EXERCISE DETAILS:
Verbatim copy, images removed: write out the entries below.

RECORDS SUPPLIED:
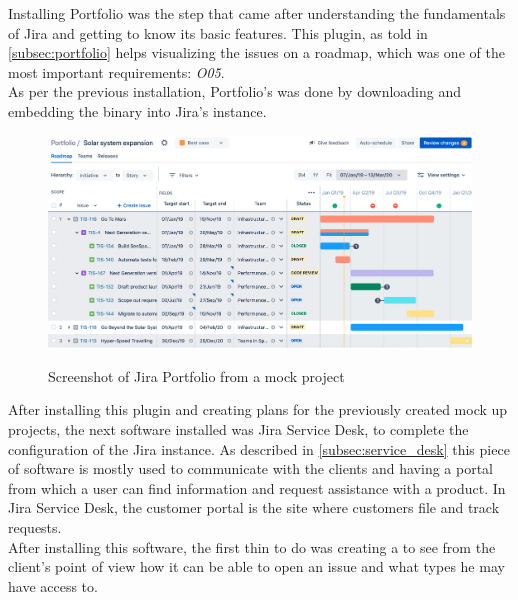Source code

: 	Installing Portfolio was the step that came after understanding the fundamentals of Jira and getting to know its basic features.
	This plugin, as told in \ref{subsec:portfolio} helps visualizing the issues on a roadmap, which was one of the most important requirements: \textit{O05}.\\
	As per the previous installation, Portfolio's was done by downloading and embedding the binary into Jira's instance.
	\begin{figure}[H]
		\centering
		\includegraphics[width=\textwidth]{resources/portfolio}\\
		\caption{Screenshot of Jira Portfolio from a mock project}
	\end{figure}
	After installing this plugin and creating plans for the previously created mock up projects, the next software installed was Jira Service Desk, to complete the configuration of the Jira instance.
	As described in \ref{subsec:service_desk} this piece of software is mostly used to communicate with the clients and having a portal from which a user can find information and request assistance with a product.
	In Jira Service Desk, the customer portal is the site where customers file and track requests.\\
	After installing this software, the first thin to do was creating a  to see from the client's point of view how it can be able to open an issue and what types he may have access to.
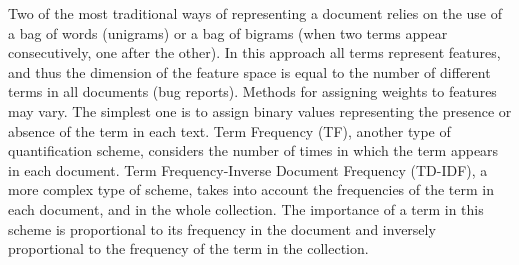 Two of the most traditional ways of representing a document relies on the use of a bag of words (unigrams) or a bag of bigrams (when two terms appear consecutively, one after the other)\cite{Feldman:2006}. In this approach all terms represent features, and thus the dimension of the feature space is equal to the number of different terms in all documents (bug reports). Methods for assigning weights to features may vary. The simplest one is to assign binary values representing the presence or absence of the term in each text. Term Frequency (TF), another type of quantification scheme, considers the number of times in which the term appears in each document. Term Frequency-Inverse Document Frequency (TD-IDF), a more complex type of scheme,  takes into account the frequencies of the term in each document, and in the whole collection.  The importance of a term in this scheme is proportional to its frequency in the document and inversely proportional to the frequency of the term in the collection. 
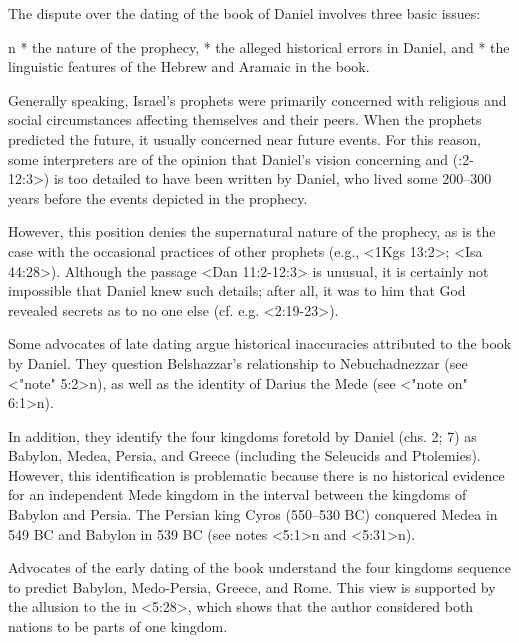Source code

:  
The dispute over the dating of the book of Daniel involves three basic issues:

\begitems\style n
* the nature of the prophecy,
* the alleged historical errors in Daniel, and 
* the linguistic features of the Hebrew and Aramaic in the book.
\enditems

Generally speaking, Israel's prophets were primarily concerned with religious and social circumstances affecting themselves and their peers. When the prophets predicted the future, it usually concerned near future events.
For this reason, some interpreters are of the opinion that Daniel's vision concerning  and  (:2-12:3>) is too detailed to have been written by Daniel, who lived some 200--300 years before the events depicted in the prophecy.

However, this position denies the supernatural nature of the prophecy, as is the case with the occasional practices of other prophets (e.g., <1Kgs 13:2>; <Isa 44:28>). Although the passage <Dan 11:2-12:3> is unusual, it is certainly not impossible that Daniel knew such details; after all, it was to him that God revealed secrets as to no one else (cf. e.g. <2:19-23>).  



Some advocates of late dating argue historical inaccuracies attributed to the book by Daniel.
They question Belshazzar's relationship to Nebuchadnezzar %
(see <"note" 5:2>n), as well as the identity of Darius the Mede (see <"note on" 6:1>n). 

In addition, they identify the four kingdoms foretold by Daniel (chs. 2; 7) as Babylon, Medea, Persia, and Greece (including the Seleucids and Ptolemies). However, this identification is problematic because there is no historical evidence for an independent Mede kingdom in the interval between the kingdoms of Babylon and Persia.
The Persian king Cyros (550--530 BC) conquered Medea in 549 BC and Babylon in 539 BC (see notes <5:1>n and <5:31>n).

Advocates of the early dating of the book understand the four kingdoms sequence to predict Babylon, Medo-Persia, Greece, and Rome. 
This view is supported by the allusion to the  in <5:28>, which shows that the author considered both nations to be parts of one kingdom.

TASK RESULT:
Source code

: 	Installing Portfolio was the step that came after understanding the fundamentals of Jira and getting to know its basic features.
	This plugin, as told in \ref{subsec:portfolio} helps visualizing the issues on a roadmap, which was one of the most important requirements: \textit{O05}.\\
	As per the previous installation, Portfolio's was done by downloading and embedding the binary into Jira's instance.
	\begin{figure}[H]
		\centering
		\includegraphics[width=\textwidth]{resources/portfolio}\\
		\caption{Screenshot of Jira Portfolio from a mock project}
	\end{figure}
	After installing this plugin and creating plans for the previously created mock up projects, the next software installed was Jira Service Desk, to complete the configuration of the Jira instance.
	As described in \ref{subsec:service_desk} this piece of software is mostly used to communicate with the clients and having a portal from which a user can find information and request assistance with a product.
	In Jira Service Desk, the customer portal is the site where customers file and track requests.\\
	After installing this software, the first thin to do was creating a  to see from the client's point of view how it can be able to open an issue and what types he may have access to.
 Two of the most traditional ways of representing a document relies on the use of a bag of words (unigrams) or a bag of bigrams (when two terms appear consecutively, one after the other)\cite{Feldman:2006}. In this approach all terms represent features, and thus the dimension of the feature space is equal to the number of different terms in all documents (bug reports). Methods for assigning weights to features may vary. The simplest one is to assign binary values representing the presence or absence of the term in each text. Term Frequency (TF), another type of quantification scheme, considers the number of times in which the term appears in each document. Term Frequency-Inverse Document Frequency (TD-IDF), a more complex type of scheme,  takes into account the frequencies of the term in each document, and in the whole collection.  The importance of a term in this scheme is proportional to its frequency in the document and inversely proportional to the frequency of the term in the collection. 
Source code

:  
The dispute over the dating of the book of Daniel involves three basic issues:

\begitems\style n
* the nature of the prophecy,
* the alleged historical errors in Daniel, and 
* the linguistic features of the Hebrew and Aramaic in the book.
\enditems

Generally speaking, Israel's prophets were primarily concerned with religious and social circumstances affecting themselves and their peers. When the prophets predicted the future, it usually concerned near future events.
For this reason, some interpreters are of the opinion that Daniel's vision concerning  and  (:2-12:3>) is too detailed to have been written by Daniel, who lived some 200--300 years before the events depicted in the prophecy.

However, this position denies the supernatural nature of the prophecy, as is the case with the occasional practices of other prophets (e.g., <1Kgs 13:2>; <Isa 44:28>). Although the passage <Dan 11:2-12:3> is unusual, it is certainly not impossible that Daniel knew such details; after all, it was to him that God revealed secrets as to no one else (cf. e.g. <2:19-23>).  



Some advocates of late dating argue historical inaccuracies attributed to the book by Daniel.
They question Belshazzar's relationship to Nebuchadnezzar %
(see <"note" 5:2>n), as well as the identity of Darius the Mede (see <"note on" 6:1>n). 

In addition, they identify the four kingdoms foretold by Daniel (chs. 2; 7) as Babylon, Medea, Persia, and Greece (including the Seleucids and Ptolemies). However, this identification is problematic because there is no historical evidence for an independent Mede kingdom in the interval between the kingdoms of Babylon and Persia.
The Persian king Cyros (550--530 BC) conquered Medea in 549 BC and Babylon in 539 BC (see notes <5:1>n and <5:31>n).

Advocates of the early dating of the book understand the four kingdoms sequence to predict Babylon, Medo-Persia, Greece, and Rome. 
This view is supported by the allusion to the  in <5:28>, which shows that the author considered both nations to be parts of one kingdom.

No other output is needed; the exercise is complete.